2018年1月3日水曜日

告朔の餼羊

   『告朔の餼羊』(こくさくのきよう)という言葉は、私が以前に年中行事のことをブログに書いた折、先輩であるスノウさんから教えていただいた言葉で、それまで私は知らなかった。

 出典は「論語の八佾(はちいつ)」で、「古くからの習慣や年中行事は、害がなければ保存すべきだということの例え」である。
 「告朔」は古代中国にあった儀式、「餼羊」はその儀式に用いられた生贄の羊。
 子貢が形式化したそれを止めようと言ったとき孔子は例えのとおり返答したという。

 この国では論語自体が告朔の餼羊のようなものであるが、それはさておき、論語に取って代わって現代のこの国の精神の原器に座ったものは成果主義、効率主義である。
 告朔の餼羊はそういう風潮への異議申し立ての一助になりそうだ。例えば先日ブログに書いた文学のようなものである。
 ただ気を付けなければならないのは、現代の年中行事は、圧倒的な商業主義(コマーシャリズム)によって、年中行事といえども換骨奪胎されて売らんかな・買わんかなと踊らされる危険性もある。

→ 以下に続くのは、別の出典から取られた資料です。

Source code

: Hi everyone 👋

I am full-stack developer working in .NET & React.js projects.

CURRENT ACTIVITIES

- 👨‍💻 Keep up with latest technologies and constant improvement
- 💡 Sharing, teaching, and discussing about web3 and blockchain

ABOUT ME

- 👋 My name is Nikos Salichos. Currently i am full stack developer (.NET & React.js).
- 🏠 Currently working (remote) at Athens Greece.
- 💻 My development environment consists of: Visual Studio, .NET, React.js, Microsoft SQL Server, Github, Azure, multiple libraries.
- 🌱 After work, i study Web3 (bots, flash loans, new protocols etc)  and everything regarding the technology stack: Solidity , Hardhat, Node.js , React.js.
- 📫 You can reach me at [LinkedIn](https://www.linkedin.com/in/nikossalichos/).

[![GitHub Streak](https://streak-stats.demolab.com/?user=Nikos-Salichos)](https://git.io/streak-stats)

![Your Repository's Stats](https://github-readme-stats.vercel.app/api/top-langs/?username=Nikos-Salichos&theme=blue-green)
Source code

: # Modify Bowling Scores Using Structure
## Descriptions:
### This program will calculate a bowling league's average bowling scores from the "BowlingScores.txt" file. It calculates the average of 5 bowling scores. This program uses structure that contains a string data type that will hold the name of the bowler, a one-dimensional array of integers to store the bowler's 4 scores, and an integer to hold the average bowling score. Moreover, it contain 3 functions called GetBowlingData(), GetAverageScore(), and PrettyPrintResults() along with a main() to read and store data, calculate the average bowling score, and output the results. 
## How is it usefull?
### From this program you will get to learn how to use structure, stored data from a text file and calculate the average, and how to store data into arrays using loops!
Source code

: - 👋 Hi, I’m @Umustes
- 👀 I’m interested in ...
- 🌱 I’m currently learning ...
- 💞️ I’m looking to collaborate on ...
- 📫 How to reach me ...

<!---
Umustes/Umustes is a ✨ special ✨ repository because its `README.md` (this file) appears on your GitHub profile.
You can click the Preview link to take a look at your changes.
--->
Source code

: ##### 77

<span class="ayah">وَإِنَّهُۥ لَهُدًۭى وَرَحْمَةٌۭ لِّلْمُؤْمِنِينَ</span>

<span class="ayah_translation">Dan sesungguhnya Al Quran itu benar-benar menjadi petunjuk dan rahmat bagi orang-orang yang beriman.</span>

 12月30日に書いたことだが、節分の豆撒きの鬼についても、病気など意に沿わぬ不幸の原因を邪鬼の仕業と理解した時代の民衆の素朴な感情に共感すると同時に、特に現代社会では、鬼の側に立って考えてみる、別の視点で検討してみると風景が変わらないかという作業が重要だと補足して子どもたちに伝承することが大切だ。

 と補足して、告朔の餼羊を私は肯定する。

     老夫婦形ばかりの鏡餅
 鏡餅はプラスチック、その中に真空パックの小餅。それでも精一杯の告朔の餼羊・・・これって駄目ですか?

1 件のコメント:

  1.  誤解のないように言い訳をすると、私は結構合理主義者で近代主義者ですから、気にいらない習俗は果敢に捨て去る方です。その上に、私の気分に合致する範囲で「告朔の餼羊」を心に止めているだけです。
     元旦は、私が新しい水でお湯を沸かし、小梅を入れた新しい煎茶で大福茶を入れました。年の初め第一番の行事です。こういうのは自分自身非常に気に入っています。